[Source records]
--------------------

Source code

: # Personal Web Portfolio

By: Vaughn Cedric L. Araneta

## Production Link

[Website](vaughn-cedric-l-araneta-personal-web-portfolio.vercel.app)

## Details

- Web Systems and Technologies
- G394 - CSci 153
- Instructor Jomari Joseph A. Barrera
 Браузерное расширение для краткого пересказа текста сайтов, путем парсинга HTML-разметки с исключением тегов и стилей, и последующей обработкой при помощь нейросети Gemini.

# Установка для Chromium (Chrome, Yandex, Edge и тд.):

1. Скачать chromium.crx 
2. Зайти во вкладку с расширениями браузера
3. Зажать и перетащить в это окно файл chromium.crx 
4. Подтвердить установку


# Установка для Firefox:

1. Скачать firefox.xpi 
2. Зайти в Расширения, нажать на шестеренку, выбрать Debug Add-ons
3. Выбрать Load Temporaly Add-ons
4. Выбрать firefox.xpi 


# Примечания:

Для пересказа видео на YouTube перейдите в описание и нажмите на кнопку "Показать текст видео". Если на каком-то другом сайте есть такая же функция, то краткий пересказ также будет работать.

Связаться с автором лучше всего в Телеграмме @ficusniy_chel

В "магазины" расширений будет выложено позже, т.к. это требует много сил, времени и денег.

--------------------

Take the entries above and write them out again unchanged.

Source code

: # Personal Web Portfolio

By: Vaughn Cedric L. Araneta

## Production Link

[Website](vaughn-cedric-l-araneta-personal-web-portfolio.vercel.app)

## Details

- Web Systems and Technologies
- G394 - CSci 153
- Instructor Jomari Joseph A. Barrera
 Браузерное расширение для краткого пересказа текста сайтов, путем парсинга HTML-разметки с исключением тегов и стилей, и последующей обработкой при помощь нейросети Gemini.

# Установка для Chromium (Chrome, Yandex, Edge и тд.):

1. Скачать chromium.crx 
2. Зайти во вкладку с расширениями браузера
3. Зажать и перетащить в это окно файл chromium.crx 
4. Подтвердить установку


# Установка для Firefox:

1. Скачать firefox.xpi 
2. Зайти в Расширения, нажать на шестеренку, выбрать Debug Add-ons
3. Выбрать Load Temporaly Add-ons
4. Выбрать firefox.xpi 


# Примечания:

Для пересказа видео на YouTube перейдите в описание и нажмите на кнопку "Показать текст видео". Если на каком-то другом сайте есть такая же функция, то краткий пересказ также будет работать.

Связаться с автором лучше всего в Телеграмме @ficusniy_chel

В "магазины" расширений будет выложено позже, т.к. это требует много сил, времени и денег.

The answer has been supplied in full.